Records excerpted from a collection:
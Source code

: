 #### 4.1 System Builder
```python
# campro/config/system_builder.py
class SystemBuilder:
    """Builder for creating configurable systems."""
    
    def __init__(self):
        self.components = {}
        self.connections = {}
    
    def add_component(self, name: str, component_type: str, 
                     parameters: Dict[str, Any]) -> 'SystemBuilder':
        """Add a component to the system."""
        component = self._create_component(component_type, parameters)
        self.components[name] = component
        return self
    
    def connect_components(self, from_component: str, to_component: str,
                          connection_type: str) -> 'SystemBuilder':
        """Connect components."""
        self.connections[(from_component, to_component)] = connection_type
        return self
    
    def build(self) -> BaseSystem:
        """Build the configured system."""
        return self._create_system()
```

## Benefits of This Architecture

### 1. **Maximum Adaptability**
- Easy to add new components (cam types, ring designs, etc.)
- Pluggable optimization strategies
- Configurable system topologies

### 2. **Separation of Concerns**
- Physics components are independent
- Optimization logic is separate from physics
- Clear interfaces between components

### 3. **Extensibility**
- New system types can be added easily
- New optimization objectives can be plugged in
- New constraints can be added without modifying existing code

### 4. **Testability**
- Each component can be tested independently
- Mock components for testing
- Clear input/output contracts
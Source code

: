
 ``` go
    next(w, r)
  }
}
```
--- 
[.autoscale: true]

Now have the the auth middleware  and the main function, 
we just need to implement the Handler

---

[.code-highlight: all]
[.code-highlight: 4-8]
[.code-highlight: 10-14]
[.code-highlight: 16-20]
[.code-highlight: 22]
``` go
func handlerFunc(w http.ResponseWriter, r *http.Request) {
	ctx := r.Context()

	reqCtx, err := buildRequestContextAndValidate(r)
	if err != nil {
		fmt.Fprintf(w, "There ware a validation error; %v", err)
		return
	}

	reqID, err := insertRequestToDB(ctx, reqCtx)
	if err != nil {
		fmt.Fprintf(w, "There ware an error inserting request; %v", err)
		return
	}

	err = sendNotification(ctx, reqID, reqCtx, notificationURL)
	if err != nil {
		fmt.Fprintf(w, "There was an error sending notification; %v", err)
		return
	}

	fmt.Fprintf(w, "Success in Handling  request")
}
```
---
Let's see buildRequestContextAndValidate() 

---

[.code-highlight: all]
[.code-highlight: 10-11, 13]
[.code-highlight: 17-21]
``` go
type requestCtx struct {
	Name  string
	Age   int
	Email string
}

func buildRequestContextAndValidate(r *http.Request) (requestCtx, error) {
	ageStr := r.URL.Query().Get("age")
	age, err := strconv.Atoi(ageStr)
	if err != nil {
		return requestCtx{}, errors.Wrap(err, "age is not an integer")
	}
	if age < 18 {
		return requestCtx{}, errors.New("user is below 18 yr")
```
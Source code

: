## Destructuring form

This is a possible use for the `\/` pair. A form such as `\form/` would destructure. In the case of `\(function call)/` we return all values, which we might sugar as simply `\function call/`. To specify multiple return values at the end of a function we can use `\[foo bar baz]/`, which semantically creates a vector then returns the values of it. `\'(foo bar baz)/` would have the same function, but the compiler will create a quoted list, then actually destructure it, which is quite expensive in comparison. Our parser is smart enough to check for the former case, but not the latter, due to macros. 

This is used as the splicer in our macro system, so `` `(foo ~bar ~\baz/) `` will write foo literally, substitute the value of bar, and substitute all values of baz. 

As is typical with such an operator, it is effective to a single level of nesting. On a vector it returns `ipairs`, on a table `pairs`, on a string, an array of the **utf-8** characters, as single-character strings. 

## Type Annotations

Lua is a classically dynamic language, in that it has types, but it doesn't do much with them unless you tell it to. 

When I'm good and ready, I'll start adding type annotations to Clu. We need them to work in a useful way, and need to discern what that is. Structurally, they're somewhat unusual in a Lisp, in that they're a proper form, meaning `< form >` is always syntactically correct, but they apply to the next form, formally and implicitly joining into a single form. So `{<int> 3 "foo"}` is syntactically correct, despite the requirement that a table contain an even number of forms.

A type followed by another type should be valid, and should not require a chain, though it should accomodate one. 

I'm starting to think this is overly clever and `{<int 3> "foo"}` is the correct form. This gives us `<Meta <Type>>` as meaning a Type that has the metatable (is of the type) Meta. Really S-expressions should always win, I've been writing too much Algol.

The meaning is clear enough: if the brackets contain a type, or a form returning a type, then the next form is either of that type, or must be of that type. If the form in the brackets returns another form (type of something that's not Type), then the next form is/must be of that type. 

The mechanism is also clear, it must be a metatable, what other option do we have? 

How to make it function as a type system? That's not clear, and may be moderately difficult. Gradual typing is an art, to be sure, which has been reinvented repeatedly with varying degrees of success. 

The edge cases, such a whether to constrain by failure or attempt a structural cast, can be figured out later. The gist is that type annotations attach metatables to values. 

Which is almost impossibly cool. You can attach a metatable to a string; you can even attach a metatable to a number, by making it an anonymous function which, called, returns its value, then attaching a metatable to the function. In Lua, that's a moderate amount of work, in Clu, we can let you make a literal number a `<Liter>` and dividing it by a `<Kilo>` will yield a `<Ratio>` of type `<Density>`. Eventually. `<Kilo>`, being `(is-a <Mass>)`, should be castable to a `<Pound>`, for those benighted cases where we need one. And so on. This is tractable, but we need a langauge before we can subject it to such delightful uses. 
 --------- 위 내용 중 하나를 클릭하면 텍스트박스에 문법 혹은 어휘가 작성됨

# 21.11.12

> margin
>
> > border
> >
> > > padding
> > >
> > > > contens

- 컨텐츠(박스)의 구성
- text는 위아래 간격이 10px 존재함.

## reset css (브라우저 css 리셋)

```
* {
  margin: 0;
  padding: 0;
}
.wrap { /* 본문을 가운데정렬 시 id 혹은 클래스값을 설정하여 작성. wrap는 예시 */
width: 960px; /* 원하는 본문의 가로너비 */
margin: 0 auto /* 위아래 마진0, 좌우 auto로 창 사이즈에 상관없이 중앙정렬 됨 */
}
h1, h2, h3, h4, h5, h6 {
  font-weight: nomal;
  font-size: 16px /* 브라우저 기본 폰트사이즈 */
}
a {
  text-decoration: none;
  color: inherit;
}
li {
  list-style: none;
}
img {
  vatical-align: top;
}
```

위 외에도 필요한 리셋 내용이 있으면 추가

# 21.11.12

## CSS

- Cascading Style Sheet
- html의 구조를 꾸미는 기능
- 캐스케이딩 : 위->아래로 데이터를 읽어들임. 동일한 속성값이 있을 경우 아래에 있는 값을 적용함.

### AIM OF THE EXERCISE
The lines needed run from the first line of the data through the line containing "- New system types can be added easily"; give them again exactly and nothing else.

### SOLUTION
Source code

: #### 4.1 System Builder
```python
# campro/config/system_builder.py
class SystemBuilder:
    """Builder for creating configurable systems."""
    
    def __init__(self):
        self.components = {}
        self.connections = {}
    
    def add_component(self, name: str, component_type: str, 
                     parameters: Dict[str, Any]) -> 'SystemBuilder':
        """Add a component to the system."""
        component = self._create_component(component_type, parameters)
        self.components[name] = component
        return self
    
    def connect_components(self, from_component: str, to_component: str,
                          connection_type: str) -> 'SystemBuilder':
        """Connect components."""
        self.connections[(from_component, to_component)] = connection_type
        return self
    
    def build(self) -> BaseSystem:
        """Build the configured system."""
        return self._create_system()
```

## Benefits of This Architecture

### 1. **Maximum Adaptability**
- Easy to add new components (cam types, ring designs, etc.)
- Pluggable optimization strategies
- Configurable system topologies

### 2. **Separation of Concerns**
- Physics components are independent
- Optimization logic is separate from physics
- Clear interfaces between components

### 3. **Extensibility**
- New system types can be added easily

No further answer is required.